Saved data entries
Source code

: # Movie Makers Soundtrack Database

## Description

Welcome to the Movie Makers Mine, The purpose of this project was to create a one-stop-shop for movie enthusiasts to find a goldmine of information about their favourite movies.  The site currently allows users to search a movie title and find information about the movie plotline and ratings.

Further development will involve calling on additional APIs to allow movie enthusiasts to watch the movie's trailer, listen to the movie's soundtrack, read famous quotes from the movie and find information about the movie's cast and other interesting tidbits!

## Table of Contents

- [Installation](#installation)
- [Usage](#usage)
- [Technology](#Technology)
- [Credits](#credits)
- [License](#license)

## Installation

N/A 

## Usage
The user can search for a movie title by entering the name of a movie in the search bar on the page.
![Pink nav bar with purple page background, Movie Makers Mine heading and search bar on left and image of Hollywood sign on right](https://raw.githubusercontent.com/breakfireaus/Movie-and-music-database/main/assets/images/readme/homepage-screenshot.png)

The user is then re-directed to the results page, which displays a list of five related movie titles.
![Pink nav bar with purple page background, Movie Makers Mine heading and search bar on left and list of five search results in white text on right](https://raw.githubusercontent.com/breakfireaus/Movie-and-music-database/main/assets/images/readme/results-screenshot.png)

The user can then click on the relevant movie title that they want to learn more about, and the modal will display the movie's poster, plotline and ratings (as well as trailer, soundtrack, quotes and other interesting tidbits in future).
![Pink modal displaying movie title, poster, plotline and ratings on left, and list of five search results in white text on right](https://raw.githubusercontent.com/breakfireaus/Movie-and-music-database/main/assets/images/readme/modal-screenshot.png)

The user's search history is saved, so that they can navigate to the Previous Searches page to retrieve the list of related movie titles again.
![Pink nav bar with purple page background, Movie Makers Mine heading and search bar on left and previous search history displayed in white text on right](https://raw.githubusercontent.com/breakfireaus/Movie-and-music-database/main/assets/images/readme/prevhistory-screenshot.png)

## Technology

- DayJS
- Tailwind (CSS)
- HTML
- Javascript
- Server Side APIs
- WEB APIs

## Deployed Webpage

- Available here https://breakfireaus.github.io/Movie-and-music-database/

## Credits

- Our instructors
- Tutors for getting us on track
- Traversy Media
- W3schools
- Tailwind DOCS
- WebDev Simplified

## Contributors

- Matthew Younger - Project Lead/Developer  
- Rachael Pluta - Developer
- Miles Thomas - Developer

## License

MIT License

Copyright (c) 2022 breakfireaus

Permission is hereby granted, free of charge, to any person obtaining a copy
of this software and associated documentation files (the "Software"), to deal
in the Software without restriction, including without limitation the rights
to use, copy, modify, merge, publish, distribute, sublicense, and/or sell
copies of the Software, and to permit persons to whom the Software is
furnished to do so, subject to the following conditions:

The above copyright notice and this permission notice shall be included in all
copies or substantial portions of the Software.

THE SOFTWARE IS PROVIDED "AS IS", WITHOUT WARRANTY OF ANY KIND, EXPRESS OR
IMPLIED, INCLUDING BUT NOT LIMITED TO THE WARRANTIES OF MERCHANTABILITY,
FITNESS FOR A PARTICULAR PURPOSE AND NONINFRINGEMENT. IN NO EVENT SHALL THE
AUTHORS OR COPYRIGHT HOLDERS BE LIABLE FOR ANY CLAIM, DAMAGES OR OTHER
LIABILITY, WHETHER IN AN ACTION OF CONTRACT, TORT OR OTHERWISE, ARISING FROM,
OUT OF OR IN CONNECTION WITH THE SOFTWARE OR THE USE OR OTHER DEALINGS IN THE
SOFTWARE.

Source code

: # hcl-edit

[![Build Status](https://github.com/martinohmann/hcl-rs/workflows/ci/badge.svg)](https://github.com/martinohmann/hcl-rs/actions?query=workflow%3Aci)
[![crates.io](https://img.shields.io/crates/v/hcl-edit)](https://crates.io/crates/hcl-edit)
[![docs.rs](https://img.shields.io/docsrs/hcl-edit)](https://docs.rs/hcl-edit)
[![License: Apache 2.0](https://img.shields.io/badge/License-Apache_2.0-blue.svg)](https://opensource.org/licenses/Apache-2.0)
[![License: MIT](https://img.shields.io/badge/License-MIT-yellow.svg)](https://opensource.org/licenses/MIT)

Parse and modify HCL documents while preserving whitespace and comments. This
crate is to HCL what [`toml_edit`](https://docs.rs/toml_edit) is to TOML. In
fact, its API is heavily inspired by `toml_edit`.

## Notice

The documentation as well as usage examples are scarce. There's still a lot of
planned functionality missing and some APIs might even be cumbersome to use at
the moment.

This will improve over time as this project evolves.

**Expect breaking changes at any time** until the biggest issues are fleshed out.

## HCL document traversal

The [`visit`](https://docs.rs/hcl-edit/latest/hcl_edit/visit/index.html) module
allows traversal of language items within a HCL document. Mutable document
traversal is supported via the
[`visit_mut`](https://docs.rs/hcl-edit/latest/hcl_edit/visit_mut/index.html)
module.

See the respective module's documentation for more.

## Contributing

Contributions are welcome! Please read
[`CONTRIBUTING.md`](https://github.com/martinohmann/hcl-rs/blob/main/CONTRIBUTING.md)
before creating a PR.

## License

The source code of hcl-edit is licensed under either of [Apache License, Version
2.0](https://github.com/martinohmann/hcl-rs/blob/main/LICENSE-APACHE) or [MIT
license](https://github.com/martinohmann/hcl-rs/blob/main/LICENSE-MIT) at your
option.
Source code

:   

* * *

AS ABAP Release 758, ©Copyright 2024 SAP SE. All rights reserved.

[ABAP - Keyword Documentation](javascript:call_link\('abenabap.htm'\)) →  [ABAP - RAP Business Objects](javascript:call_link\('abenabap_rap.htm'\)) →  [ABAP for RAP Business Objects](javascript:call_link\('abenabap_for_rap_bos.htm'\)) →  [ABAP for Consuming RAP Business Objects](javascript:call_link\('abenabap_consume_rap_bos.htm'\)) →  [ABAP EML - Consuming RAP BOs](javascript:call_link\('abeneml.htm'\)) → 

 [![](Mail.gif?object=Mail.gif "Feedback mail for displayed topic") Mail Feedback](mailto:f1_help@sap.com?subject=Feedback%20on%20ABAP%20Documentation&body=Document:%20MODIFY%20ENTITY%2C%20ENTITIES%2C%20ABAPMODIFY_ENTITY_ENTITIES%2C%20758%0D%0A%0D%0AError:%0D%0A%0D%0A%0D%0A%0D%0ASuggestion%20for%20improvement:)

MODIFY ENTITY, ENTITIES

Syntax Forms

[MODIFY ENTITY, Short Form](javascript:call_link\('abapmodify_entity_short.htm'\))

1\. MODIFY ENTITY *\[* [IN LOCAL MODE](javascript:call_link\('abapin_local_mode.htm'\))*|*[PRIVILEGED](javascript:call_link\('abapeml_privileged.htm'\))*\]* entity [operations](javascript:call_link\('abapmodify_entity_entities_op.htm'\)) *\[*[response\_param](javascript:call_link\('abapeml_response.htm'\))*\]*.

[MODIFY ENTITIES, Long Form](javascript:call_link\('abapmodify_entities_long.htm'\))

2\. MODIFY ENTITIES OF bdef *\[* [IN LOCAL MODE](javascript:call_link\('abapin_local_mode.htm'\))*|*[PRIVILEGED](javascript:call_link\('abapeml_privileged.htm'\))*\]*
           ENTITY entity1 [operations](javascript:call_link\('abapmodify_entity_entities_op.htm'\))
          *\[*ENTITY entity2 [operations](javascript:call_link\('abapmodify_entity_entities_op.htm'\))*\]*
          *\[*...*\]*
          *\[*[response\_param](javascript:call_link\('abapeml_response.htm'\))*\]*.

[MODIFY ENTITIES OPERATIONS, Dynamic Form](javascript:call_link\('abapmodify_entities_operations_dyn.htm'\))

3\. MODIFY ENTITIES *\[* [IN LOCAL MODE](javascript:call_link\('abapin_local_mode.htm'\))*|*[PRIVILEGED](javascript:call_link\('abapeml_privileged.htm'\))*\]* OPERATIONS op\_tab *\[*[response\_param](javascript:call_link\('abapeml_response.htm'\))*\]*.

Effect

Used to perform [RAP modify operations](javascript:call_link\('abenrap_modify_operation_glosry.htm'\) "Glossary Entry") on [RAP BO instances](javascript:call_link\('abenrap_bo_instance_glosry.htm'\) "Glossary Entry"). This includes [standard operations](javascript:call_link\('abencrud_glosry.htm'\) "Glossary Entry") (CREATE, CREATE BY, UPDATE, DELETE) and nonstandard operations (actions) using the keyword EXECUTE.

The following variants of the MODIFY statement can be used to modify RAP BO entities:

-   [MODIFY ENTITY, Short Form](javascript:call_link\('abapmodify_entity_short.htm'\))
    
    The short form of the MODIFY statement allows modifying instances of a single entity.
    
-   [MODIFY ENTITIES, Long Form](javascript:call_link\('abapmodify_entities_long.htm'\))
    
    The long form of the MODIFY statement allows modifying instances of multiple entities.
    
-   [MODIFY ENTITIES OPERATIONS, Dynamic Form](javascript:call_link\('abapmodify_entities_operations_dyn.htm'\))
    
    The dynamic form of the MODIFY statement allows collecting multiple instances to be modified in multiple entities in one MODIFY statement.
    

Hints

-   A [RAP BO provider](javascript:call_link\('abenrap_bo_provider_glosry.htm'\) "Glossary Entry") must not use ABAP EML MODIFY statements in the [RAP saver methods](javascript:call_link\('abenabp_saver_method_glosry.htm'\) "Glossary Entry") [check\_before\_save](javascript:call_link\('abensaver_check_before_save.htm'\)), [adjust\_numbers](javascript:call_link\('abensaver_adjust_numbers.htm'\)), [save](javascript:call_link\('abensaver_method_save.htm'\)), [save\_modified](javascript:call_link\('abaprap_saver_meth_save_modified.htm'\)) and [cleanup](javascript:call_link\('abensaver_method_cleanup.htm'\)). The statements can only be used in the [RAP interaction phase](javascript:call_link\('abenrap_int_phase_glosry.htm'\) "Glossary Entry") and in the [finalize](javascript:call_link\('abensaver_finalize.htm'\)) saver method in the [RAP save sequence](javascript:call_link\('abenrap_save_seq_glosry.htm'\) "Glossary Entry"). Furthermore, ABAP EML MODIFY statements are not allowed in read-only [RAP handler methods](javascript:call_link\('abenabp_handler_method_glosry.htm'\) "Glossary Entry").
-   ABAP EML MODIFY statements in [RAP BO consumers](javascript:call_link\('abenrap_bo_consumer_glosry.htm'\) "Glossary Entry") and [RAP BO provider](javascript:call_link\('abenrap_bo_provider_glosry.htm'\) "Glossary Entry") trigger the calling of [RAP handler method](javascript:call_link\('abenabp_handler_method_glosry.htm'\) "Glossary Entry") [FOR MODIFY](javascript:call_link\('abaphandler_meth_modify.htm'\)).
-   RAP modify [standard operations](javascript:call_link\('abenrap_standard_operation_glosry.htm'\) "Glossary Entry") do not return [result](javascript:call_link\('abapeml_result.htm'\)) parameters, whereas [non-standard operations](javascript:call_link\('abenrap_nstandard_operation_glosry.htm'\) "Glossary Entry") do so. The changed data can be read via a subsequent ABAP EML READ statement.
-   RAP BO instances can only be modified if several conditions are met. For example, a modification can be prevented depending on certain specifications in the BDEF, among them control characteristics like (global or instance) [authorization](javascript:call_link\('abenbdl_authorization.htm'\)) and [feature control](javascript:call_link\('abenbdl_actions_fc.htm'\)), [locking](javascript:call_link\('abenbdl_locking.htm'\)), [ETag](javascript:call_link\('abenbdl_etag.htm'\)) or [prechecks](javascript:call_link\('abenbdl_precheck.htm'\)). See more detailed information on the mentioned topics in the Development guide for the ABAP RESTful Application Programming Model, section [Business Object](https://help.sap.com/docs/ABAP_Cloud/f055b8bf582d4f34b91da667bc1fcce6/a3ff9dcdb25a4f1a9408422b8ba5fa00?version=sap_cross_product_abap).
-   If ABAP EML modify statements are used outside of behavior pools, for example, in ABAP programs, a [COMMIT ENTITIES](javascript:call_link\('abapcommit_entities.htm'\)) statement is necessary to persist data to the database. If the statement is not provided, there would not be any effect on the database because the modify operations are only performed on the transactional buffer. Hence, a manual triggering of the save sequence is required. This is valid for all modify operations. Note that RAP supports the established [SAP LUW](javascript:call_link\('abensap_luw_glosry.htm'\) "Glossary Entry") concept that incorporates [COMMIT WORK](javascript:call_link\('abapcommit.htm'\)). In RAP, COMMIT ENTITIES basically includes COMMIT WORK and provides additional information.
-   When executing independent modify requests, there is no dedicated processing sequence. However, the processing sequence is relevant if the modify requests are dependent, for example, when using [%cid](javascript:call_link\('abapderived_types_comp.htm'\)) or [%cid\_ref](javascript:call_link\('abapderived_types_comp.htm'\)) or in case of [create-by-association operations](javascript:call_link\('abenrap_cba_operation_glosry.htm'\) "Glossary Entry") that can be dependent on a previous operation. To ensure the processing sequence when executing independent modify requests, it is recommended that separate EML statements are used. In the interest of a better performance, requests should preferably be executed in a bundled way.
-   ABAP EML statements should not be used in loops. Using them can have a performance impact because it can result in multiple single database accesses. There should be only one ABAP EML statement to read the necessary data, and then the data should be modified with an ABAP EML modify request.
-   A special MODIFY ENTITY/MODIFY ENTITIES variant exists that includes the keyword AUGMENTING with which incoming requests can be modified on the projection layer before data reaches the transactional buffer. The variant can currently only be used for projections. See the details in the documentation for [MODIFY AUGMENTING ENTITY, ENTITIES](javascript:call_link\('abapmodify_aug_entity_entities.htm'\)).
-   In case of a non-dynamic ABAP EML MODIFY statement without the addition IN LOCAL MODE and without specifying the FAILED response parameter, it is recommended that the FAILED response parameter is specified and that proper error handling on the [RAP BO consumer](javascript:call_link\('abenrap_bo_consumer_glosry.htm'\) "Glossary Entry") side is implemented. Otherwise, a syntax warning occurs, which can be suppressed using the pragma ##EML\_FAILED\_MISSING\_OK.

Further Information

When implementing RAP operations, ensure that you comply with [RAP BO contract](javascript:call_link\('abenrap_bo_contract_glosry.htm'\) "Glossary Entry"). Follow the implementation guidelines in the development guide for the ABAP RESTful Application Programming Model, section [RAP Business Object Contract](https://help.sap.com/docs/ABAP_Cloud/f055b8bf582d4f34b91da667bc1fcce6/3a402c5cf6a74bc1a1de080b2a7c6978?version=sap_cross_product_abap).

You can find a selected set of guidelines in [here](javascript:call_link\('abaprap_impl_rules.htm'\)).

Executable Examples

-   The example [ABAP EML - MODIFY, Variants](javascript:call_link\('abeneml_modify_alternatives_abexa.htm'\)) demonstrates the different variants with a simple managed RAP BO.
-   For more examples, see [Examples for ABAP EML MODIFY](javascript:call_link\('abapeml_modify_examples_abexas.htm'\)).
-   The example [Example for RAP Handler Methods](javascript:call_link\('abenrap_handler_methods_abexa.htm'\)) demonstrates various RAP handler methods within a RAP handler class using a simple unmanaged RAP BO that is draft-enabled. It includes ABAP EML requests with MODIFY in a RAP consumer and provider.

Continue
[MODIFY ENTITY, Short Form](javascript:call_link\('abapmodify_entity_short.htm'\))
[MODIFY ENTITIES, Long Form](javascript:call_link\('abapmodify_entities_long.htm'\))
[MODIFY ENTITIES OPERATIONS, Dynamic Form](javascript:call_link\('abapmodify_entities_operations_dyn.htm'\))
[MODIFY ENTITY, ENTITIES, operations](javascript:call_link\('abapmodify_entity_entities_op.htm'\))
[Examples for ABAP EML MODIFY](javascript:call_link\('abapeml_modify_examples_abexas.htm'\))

**WORK INSTRUCTION**
Find each line of the data above that holds the word "traversal", then copy it.

**SOLVED EXERCISE**
## HCL document traversal
allows traversal of language items within a HCL document. Mutable document
traversal is supported via the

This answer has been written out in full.